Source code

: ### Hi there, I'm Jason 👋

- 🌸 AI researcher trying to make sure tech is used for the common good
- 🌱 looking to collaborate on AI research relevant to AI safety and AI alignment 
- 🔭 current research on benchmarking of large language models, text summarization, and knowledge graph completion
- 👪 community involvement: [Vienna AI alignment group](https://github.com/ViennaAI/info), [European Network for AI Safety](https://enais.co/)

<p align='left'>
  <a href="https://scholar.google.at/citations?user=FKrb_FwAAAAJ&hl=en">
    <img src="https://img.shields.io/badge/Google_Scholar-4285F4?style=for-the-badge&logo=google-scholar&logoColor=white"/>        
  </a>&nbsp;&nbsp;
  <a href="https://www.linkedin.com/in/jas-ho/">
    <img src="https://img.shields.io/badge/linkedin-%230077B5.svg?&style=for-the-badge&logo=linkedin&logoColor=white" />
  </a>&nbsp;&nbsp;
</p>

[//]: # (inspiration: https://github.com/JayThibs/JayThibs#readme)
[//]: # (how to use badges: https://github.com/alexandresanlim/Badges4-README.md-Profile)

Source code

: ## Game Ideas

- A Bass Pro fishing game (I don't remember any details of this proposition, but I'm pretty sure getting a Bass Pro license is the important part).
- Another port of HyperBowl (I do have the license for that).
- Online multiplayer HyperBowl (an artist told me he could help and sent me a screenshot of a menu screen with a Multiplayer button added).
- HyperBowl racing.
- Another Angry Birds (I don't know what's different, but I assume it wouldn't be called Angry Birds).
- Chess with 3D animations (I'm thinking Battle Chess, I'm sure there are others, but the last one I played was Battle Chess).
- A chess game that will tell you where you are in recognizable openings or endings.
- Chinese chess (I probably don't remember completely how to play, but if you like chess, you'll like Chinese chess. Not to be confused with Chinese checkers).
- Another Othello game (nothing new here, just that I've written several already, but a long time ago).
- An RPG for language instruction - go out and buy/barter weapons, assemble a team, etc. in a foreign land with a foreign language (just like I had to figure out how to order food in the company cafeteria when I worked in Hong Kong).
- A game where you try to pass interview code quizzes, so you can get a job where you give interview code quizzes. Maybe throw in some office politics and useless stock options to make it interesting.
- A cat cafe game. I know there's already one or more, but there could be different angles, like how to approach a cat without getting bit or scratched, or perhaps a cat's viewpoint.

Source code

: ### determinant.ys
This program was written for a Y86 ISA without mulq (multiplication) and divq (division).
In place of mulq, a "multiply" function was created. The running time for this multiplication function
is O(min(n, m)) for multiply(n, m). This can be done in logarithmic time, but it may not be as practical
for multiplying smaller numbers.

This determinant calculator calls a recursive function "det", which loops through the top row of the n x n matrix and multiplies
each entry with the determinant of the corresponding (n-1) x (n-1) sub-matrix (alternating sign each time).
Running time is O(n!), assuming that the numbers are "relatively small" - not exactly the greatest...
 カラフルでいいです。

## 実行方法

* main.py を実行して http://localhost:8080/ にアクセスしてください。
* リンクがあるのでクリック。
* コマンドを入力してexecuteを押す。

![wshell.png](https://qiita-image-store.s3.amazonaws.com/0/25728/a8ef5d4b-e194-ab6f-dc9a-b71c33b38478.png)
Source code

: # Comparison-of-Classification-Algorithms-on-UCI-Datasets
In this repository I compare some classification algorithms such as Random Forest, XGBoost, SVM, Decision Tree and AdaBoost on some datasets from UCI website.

============================================================

## What the exercise asks
Print every record above once more, exactly as written.

## Answer to the problem
Source code

: ### Hi there, I'm Jason 👋

- 🌸 AI researcher trying to make sure tech is used for the common good
- 🌱 looking to collaborate on AI research relevant to AI safety and AI alignment 
- 🔭 current research on benchmarking of large language models, text summarization, and knowledge graph completion
- 👪 community involvement: [Vienna AI alignment group](https://github.com/ViennaAI/info), [European Network for AI Safety](https://enais.co/)

<p align='left'>
  <a href="https://scholar.google.at/citations?user=FKrb_FwAAAAJ&hl=en">
    <img src="https://img.shields.io/badge/Google_Scholar-4285F4?style=for-the-badge&logo=google-scholar&logoColor=white"/>        
  </a>&nbsp;&nbsp;
  <a href="https://www.linkedin.com/in/jas-ho/">
    <img src="https://img.shields.io/badge/linkedin-%230077B5.svg?&style=for-the-badge&logo=linkedin&logoColor=white" />
  </a>&nbsp;&nbsp;
</p>

[//]: # (inspiration: https://github.com/JayThibs/JayThibs#readme)
[//]: # (how to use badges: https://github.com/alexandresanlim/Badges4-README.md-Profile)

Source code

: ## Game Ideas

- A Bass Pro fishing game (I don't remember any details of this proposition, but I'm pretty sure getting a Bass Pro license is the important part).
- Another port of HyperBowl (I do have the license for that).
- Online multiplayer HyperBowl (an artist told me he could help and sent me a screenshot of a menu screen with a Multiplayer button added).
- HyperBowl racing.
- Another Angry Birds (I don't know what's different, but I assume it wouldn't be called Angry Birds).
- Chess with 3D animations (I'm thinking Battle Chess, I'm sure there are others, but the last one I played was Battle Chess).
- A chess game that will tell you where you are in recognizable openings or endings.
- Chinese chess (I probably don't remember completely how to play, but if you like chess, you'll like Chinese chess. Not to be confused with Chinese checkers).
- Another Othello game (nothing new here, just that I've written several already, but a long time ago).
- An RPG for language instruction - go out and buy/barter weapons, assemble a team, etc. in a foreign land with a foreign language (just like I had to figure out how to order food in the company cafeteria when I worked in Hong Kong).
- A game where you try to pass interview code quizzes, so you can get a job where you give interview code quizzes. Maybe throw in some office politics and useless stock options to make it interesting.
- A cat cafe game. I know there's already one or more, but there could be different angles, like how to approach a cat without getting bit or scratched, or perhaps a cat's viewpoint.

Source code

: ### determinant.ys
This program was written for a Y86 ISA without mulq (multiplication) and divq (division).
In place of mulq, a "multiply" function was created. The running time for this multiplication function
is O(min(n, m)) for multiply(n, m). This can be done in logarithmic time, but it may not be as practical
for multiplying smaller numbers.

This determinant calculator calls a recursive function "det", which loops through the top row of the n x n matrix and multiplies
each entry with the determinant of the corresponding (n-1) x (n-1) sub-matrix (alternating sign each time).
Running time is O(n!), assuming that the numbers are "relatively small" - not exactly the greatest...
 カラフルでいいです。

## 実行方法

* main.py を実行して http://localhost:8080/ にアクセスしてください。
* リンクがあるのでクリック。
* コマンドを入力してexecuteを押す。

![wshell.png](https://qiita-image-store.s3.amazonaws.com/0/25728/a8ef5d4b-e194-ab6f-dc9a-b71c33b38478.png)
Source code

: # Comparison-of-Classification-Algorithms-on-UCI-Datasets
In this repository I compare some classification algorithms such as Random Forest, XGBoost, SVM, Decision Tree and AdaBoost on some datasets from UCI website.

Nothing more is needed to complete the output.